**Work instructions:**
Take the entries below and give them back exactly. Leave out nothing.

**Dataset entries:**
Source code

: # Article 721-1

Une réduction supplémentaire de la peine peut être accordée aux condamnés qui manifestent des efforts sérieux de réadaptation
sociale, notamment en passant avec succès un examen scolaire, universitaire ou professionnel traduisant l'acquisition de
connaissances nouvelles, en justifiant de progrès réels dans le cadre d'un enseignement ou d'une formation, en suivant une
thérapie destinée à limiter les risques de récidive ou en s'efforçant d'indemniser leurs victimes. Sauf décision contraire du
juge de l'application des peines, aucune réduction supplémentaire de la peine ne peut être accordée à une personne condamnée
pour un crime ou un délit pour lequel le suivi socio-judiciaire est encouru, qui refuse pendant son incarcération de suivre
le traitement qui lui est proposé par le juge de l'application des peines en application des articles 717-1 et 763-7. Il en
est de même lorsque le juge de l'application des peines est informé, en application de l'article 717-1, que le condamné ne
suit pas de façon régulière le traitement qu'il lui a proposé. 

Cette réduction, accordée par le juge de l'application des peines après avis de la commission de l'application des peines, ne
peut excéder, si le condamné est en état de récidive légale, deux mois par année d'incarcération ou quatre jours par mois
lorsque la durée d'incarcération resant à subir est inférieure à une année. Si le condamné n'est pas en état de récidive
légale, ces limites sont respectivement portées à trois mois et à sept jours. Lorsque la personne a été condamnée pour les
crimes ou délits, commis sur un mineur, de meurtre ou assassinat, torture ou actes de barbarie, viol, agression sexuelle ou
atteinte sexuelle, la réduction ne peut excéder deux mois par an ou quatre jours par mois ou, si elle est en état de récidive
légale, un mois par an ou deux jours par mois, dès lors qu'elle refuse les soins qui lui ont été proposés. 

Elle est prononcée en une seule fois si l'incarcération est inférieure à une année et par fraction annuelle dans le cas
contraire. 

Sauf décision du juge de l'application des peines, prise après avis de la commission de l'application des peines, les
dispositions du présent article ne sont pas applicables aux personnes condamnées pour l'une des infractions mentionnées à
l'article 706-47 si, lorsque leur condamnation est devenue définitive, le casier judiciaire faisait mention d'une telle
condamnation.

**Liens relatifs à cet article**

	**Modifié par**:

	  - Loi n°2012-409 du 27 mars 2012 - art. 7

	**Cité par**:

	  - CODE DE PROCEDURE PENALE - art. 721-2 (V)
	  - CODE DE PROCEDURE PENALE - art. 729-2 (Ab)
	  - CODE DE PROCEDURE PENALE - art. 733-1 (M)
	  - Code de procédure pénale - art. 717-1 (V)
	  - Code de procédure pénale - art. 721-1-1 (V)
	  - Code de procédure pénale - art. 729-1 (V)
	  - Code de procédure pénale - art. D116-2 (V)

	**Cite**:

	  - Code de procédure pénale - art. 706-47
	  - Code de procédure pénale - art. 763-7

**Answer box:**
Source code

: # Article 721-1

Une réduction supplémentaire de la peine peut être accordée aux condamnés qui manifestent des efforts sérieux de réadaptation
sociale, notamment en passant avec succès un examen scolaire, universitaire ou professionnel traduisant l'acquisition de
connaissances nouvelles, en justifiant de progrès réels dans le cadre d'un enseignement ou d'une formation, en suivant une
thérapie destinée à limiter les risques de récidive ou en s'efforçant d'indemniser leurs victimes. Sauf décision contraire du
juge de l'application des peines, aucune réduction supplémentaire de la peine ne peut être accordée à une personne condamnée
pour un crime ou un délit pour lequel le suivi socio-judiciaire est encouru, qui refuse pendant son incarcération de suivre
le traitement qui lui est proposé par le juge de l'application des peines en application des articles 717-1 et 763-7. Il en
est de même lorsque le juge de l'application des peines est informé, en application de l'article 717-1, que le condamné ne
suit pas de façon régulière le traitement qu'il lui a proposé. 

Cette réduction, accordée par le juge de l'application des peines après avis de la commission de l'application des peines, ne
peut excéder, si le condamné est en état de récidive légale, deux mois par année d'incarcération ou quatre jours par mois
lorsque la durée d'incarcération resant à subir est inférieure à une année. Si le condamné n'est pas en état de récidive
légale, ces limites sont respectivement portées à trois mois et à sept jours. Lorsque la personne a été condamnée pour les
crimes ou délits, commis sur un mineur, de meurtre ou assassinat, torture ou actes de barbarie, viol, agression sexuelle ou
atteinte sexuelle, la réduction ne peut excéder deux mois par an ou quatre jours par mois ou, si elle est en état de récidive
légale, un mois par an ou deux jours par mois, dès lors qu'elle refuse les soins qui lui ont été proposés. 

Elle est prononcée en une seule fois si l'incarcération est inférieure à une année et par fraction annuelle dans le cas
contraire. 

Sauf décision du juge de l'application des peines, prise après avis de la commission de l'application des peines, les
dispositions du présent article ne sont pas applicables aux personnes condamnées pour l'une des infractions mentionnées à
l'article 706-47 si, lorsque leur condamnation est devenue définitive, le casier judiciaire faisait mention d'une telle
condamnation.

**Liens relatifs à cet article**

	**Modifié par**:

	  - Loi n°2012-409 du 27 mars 2012 - art. 7

	**Cité par**:

	  - CODE DE PROCEDURE PENALE - art. 721-2 (V)
	  - CODE DE PROCEDURE PENALE - art. 729-2 (Ab)
	  - CODE DE PROCEDURE PENALE - art. 733-1 (M)
	  - Code de procédure pénale - art. 717-1 (V)
	  - Code de procédure pénale - art. 721-1-1 (V)
	  - Code de procédure pénale - art. 729-1 (V)
	  - Code de procédure pénale - art. D116-2 (V)

	**Cite**:

	  - Code de procédure pénale - art. 706-47
	  - Code de procédure pénale - art. 763-7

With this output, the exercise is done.